Совесть против насилия: Кастеллио против Кальвина - Страница 27
Но нельзя заставить умолкнуть обвиняющий глас убитого (столь же резко, исступленно и Кальвин бросал всему миру свои угрозы), и Кальвинова «Защита» с ее призывом преследования еретиков производит ужаснейшее впечатление. Чувство отвращения охватывает даже самых преданных протестантов, которые видят, что инквизицию требуют теперь уже ex cathedra [74] их собственной реформатской церкви. Кое-кто договаривал, что подобные кровожадные принципы более подходили бы магистрату, нежели проповеднику божьего гласа, служителю Христа; решительно высказывается по этому поводу городской писарь Берна Церхинтес, который впоследствии станет преданным другом и защитником Кастеллио. «Я открыто признаю, — пишет он Кальвину, — что тоже принадлежу к тем, кто стремится уменьшить, насколько это возможно, число смертных приговоров в отношении противников нашей веры и даже в отношении тех, кто заблуждается добровольно. И что меня особенно склоняет к такой точке зрения, так это не только те места Священного писания, в которых говорится о неприменении насилия, но и примеры того, как поступают в этом городе с анабаптистами. Я сам видел, как тащили на эшафот восьмидесятилетнюю женщину вместе с дочерью — матерью шестерых детей, — которая не совершила никакого иного преступления, кроме того, что отказалась крестить их. Под впечатлением этого случая я стал опасаться, что судебные власти не будут держать себя в тесных рамках, в которые ты сам их хочешь заключить, и что мелкие заблуждения будут наказываться так же, как крупные проступки. Потому мне представляется желательным, чтобы власти были повинны скорее в проявлении излишнего милосердия и понимания, нежели в решимости пускать в ход меч… Я же, со своей стороны, лучше отдал бы свою кровь, чем позволил запятнать себя кровью человека, который не заслуживает всенепременно смертной казни».

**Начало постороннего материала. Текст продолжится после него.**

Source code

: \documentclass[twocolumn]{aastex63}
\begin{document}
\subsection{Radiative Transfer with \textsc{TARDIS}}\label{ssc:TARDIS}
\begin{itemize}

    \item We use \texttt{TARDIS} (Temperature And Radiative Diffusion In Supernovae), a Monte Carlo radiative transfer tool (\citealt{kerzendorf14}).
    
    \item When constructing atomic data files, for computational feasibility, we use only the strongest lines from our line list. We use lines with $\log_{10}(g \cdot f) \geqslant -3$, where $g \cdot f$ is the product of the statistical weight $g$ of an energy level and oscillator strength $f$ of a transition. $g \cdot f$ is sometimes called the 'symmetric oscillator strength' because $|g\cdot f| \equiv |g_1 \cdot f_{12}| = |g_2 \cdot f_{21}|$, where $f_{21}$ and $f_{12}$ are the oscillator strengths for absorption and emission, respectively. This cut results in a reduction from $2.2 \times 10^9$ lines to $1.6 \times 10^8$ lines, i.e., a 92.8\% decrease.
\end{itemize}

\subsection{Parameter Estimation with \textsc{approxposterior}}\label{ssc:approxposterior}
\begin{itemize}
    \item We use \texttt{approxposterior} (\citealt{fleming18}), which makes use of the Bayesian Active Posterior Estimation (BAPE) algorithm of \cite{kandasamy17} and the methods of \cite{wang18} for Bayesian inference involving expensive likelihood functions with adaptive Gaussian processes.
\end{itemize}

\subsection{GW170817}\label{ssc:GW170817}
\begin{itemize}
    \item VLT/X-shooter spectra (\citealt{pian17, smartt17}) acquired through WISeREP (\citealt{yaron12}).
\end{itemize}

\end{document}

Так в эту эпоху фанатиков говорил мелкий, неизвестный писарь магистрата, и так думали многие, но все держали свое мнение при себе. Даже славный Церхинтес, как и его учитель Эразм Роттердамский, опасался споров на злободневные темы и, стыдясь, честно признавался Кальвину, что высказывает ему свое мнение только в письме, публично же предпочитает молчать. «Я не буду вступать в открытую борьбу до тех пор, пока этого не потребует моя совесть. Предпочитаю хранить молчание, пока позволяет совесть, вместо того чтобы вызывать споры, задевающие кого-либо». Человеколюбивые натуры всегда слишком быстро опускают руки, облегчая тем самым насильникам их задачу; так же, как этот замечательный, но пассивный Церхинтес, поступали и остальные: они молчали и молчали, эти гуманисты, мыслители, ученые, одни из отвращения к шумным склокам, другие из страха быть обвиненными в ереси, если они не станут лицемерно превозносить казнь Сервета как похвальное деяние. И уже казалось, что чудовищный призыв Кальвина к всеобщему преследованию инакомыслящих не встретит сопротивления. Но вдруг раздается голос, прекрасно знакомый и ненавистный Кальвину, открыто обвиняющий от имени оскорбленного чувства человечности в преступлении, совершенном против Мигеля Сервета; это ясный голос Кастеллио, которого еще никогда не пугали угрозы женевского насильника и который не задумываясь рискует своей жизнью ради спасения жизни многих других.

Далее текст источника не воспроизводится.